There is nothing kids love more than a chance to lick the beaters. Lillian Lake

Getting up close with baking in the kitchen. Lillian Lake

As an adult, cooking in the kitchen with children is an activity I think I’ve always loved. For one thing, it’s taught me patience. Beyond that, I love to see their delighted faces when they create something magical. And let’s face it, for some of us, cooking does seem magical. Or is that a “miracle”?

When we homeschooled, I used cooking as a means of teaching reading, math, history, art, and science. I remember days when we would spend the entire afternoon exploring how applying different liquids to eggs and analyzing the results taught them about the digestive system. Cooking uses all subjects with as much depth as you wish, so it’s an appropriate tool for learning.

Cooking and baking are also a time for fun, exploration, and lessons for success. When one of the children was little, I thought about 3; she was especially interested in watching me make bread. She particularly loved waiting for it to rise in its bowl, then come running to poke it down and watch it grow again. In later years she joined me with reading recipes, measuring, and experimenting with different ingredients. For her, making volcanoes in the kitchen was for amateurs! It makes me chuckle to think of her tenacity, brilliance, and vision.

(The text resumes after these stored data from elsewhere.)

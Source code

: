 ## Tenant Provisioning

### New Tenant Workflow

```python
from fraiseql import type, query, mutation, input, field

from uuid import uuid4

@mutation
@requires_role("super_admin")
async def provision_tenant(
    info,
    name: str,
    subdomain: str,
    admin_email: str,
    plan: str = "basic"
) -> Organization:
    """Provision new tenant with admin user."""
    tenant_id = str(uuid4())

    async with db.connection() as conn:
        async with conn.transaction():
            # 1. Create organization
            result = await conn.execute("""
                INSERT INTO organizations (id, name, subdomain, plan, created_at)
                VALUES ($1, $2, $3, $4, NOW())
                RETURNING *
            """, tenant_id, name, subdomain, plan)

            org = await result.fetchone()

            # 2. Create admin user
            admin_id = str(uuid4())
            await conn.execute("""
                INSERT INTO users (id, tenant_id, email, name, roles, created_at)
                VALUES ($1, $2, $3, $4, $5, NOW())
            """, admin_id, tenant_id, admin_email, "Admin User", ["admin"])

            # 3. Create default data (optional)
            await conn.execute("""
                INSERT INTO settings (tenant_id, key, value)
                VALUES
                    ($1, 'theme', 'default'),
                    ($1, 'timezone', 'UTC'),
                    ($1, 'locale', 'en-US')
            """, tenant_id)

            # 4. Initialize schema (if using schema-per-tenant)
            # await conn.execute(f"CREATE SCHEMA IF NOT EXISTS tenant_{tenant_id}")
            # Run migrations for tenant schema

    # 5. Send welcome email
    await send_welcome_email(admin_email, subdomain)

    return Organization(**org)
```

In the early days of raising children, I was focused on praising them for their success and looking for ways they had done “a good job” and strive to balance that with expecting them to do their best. I often failed in both quests, but I think overall, I was successful as they have all grown to be great cooks in their own right. None of them are afraid of disasters in trying new “concoctions.” In spite of the fact I handwrote 72 recipes of their favorites one year and gifted them in a recipe box, they still text me for suggestions on how to put ingredients together or to share photos of their newest creations.

As I write the introduction for my first children’s cookbook, I’ve been thinking about those early days. It’s essential, of course, to praise children. It’s also necessary, whether they are building towers in the living room or tall cakes in the kitchen, to allow them to create just to create and not for external praise or reward. Allow them to feel their accomplishment. Allow them to do their evaluation, but encourage them not to focus on perfection all the time. Encourage them to see the beauty in the creation just because they made it. Let them be excited about what they are doing.

So, about those compliments. By all means, compliment children. Say nice things about their ability to read directions, colorfully design cakes, and serve perfectly steamed vegetables. Pay attention, however, to your motivation and your child’s motivation. Is she doing the activity because it’s enjoyable or just because she wants the praise?

Don’t forget to sprinkle in for good measure, the words “good job” and “nice accomplishment”.